I suppose the whole time through these conversations I thought to myself, why is it that we always talk about the same thing? It’s either about work or about life’s expectations we’re supposed to conform to (dare I say so myself…the wishes of my mother, who wants me to ‘settle down’, like others she knows). Maybe I am inexperienced in these things still, but at the same time I wonder…why the same chit chat? Was it because we’re all new to eachother? Was it because of such similarities in the older trainees, it was all that was spoken about? Or was it because there isn’t anything else to talk about?

Workplace workforce

As I almost finish my 6 month rotation in stroke, I start to reflect upon my time there. It has definitely been a whirlwind experience…but needless to say I did learn a lot, on a clinical level and on a personal level.

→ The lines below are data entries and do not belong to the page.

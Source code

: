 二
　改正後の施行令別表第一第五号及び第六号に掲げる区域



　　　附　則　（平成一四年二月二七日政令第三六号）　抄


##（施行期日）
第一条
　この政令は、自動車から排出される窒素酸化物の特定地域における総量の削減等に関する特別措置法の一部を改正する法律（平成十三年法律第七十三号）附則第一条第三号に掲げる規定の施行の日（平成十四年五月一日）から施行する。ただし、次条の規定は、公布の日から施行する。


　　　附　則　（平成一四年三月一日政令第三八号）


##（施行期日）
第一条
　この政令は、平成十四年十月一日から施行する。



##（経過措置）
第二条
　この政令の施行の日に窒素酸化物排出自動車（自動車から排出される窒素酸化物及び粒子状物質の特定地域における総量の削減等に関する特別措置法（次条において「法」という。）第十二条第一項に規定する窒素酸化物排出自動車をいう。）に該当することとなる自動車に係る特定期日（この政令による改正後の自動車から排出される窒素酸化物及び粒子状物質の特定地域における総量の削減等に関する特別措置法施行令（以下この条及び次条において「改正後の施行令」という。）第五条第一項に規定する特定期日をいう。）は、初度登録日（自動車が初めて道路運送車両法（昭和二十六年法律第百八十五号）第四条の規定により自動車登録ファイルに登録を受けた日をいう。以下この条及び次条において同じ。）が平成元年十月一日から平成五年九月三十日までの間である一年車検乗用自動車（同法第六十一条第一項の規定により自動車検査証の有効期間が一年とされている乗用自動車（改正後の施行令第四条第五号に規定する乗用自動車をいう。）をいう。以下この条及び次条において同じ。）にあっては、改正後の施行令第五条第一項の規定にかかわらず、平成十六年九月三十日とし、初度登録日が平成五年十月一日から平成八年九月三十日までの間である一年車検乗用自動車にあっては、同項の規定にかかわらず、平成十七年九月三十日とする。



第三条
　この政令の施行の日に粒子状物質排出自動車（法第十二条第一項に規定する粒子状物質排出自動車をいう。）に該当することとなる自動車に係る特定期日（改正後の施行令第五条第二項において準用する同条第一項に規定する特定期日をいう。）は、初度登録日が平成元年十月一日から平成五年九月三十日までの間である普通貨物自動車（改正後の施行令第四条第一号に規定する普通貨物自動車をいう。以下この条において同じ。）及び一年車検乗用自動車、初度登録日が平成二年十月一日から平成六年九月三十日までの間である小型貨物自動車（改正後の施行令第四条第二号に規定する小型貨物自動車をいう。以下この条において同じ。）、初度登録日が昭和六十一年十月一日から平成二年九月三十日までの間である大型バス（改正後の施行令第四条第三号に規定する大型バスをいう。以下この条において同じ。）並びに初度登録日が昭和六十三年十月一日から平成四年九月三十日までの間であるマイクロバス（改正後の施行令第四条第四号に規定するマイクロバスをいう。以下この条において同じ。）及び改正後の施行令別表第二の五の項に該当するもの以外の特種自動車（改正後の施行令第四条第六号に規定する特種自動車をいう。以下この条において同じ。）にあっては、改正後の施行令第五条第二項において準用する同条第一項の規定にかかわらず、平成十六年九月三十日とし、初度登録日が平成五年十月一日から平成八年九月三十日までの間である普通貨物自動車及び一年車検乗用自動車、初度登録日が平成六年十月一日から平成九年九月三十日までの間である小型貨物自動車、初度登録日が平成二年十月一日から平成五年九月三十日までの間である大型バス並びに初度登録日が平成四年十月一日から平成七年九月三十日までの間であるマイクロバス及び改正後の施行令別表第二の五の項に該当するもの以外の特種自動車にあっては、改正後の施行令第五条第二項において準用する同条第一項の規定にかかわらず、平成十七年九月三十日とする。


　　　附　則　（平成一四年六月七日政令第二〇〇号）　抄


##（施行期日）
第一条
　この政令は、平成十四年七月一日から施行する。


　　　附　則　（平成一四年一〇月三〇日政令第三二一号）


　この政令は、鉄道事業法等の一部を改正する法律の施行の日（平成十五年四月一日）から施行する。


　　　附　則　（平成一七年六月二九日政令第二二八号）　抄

One of the jobs junior doctors are required to do are discharge letters, where we write a summary of a patient’s admission, on the day we send them home. For some reason, everybody gets so worked up about them. One day when I walked onto the ward, not two seconds into washing my hands at the entrance, did the ward clerk ask me..

‘Has the eDAN been done?’ (aka electronic discharge summary)

I replied politely and informed her that I’ll do it today. The patient was going home in the afternoon, so I had time to do a ward round and see some sick patients I was alerted off overnight (which was MY priority). After washing my hands, I join the ‘safety-bundle’ meeting with the nurses, where one of them asked me the same question. I just gave her the same answer (so that’s two people in 15 minutes). Halfway through the morning, after seeing the patients I wanted to review, I wrote my letter. As I was about to make my way to let the nurse know that I’d done it, she came up to me to ask if it was done, to which I replied yes (that’s three people, and I thought that would be it).

After lunch, an occupational therapist asked me if the letter was done. I was somewhat baffled at this, because number one, I hadn’t realised that they are involved in the discharge letter, they don’t write them and they don’t sort out the medications. Number two-I already did it! And told someone that I did it! I was getting frustrated inside and I replied ‘yep’, and that was it. That was 4 people. You would think that would be the end of it (well actually you would that would be it after I told the nurse before lunch) but believe it or not, I was approached by the discharge coordinator, asking if it had been done. Are you kidding me?? I felt myself about to lose my temper, at something so trivial. I think I said something along the lines of ‘it’s been done’, and I walked out of the office.

FIVE people came up to me, all demanding the same thing. If there’s one thing I’ve learnt, it’s that there’s no trust in the organisation. If working on this ward for 6 months hadn’t earned their trust, what did? The CEO of the cosmetics company LUSH,  Mark Constantine, came up with a wishlist for his employees, where they can request one thing from him. One employee asked if he could pay for their wedding in Italy…and he did.

You can trust your employees to work for you, recognise how hard they work and reward them. No I’m not requesting a wedding in Italy! But to have that level of trust in a company, or any sort of organisation is invaluable, yet at the same time you feel valued. That day I felt undervalued more so (which is unfortunately not uncommon for junior doctors). In my previous rotation, I was a victim of bullying…where for the first time I raised this sort of issue with senior colleagues. It’s all sorted out now (and according to my trainers, the department was genuinely terrified of me afterwards!). Following another similar incident in this rotation, I didn’t raise it until much later (because though it was really bad, when comparing to the first incident, it wasn’t that bad…if that makes any sense?!).

I’ve started to believe that if you can love yourself and cherish yourself, give yourself some sort of worth, you don’t allow people to treat you in any other way, except in a way that is loving and healthy. I realised that in the future, if I was to start some sort of organisation, I would only have people who I would want to be my bosses, work with me. We would keep the trust, because how else can you work in harmony?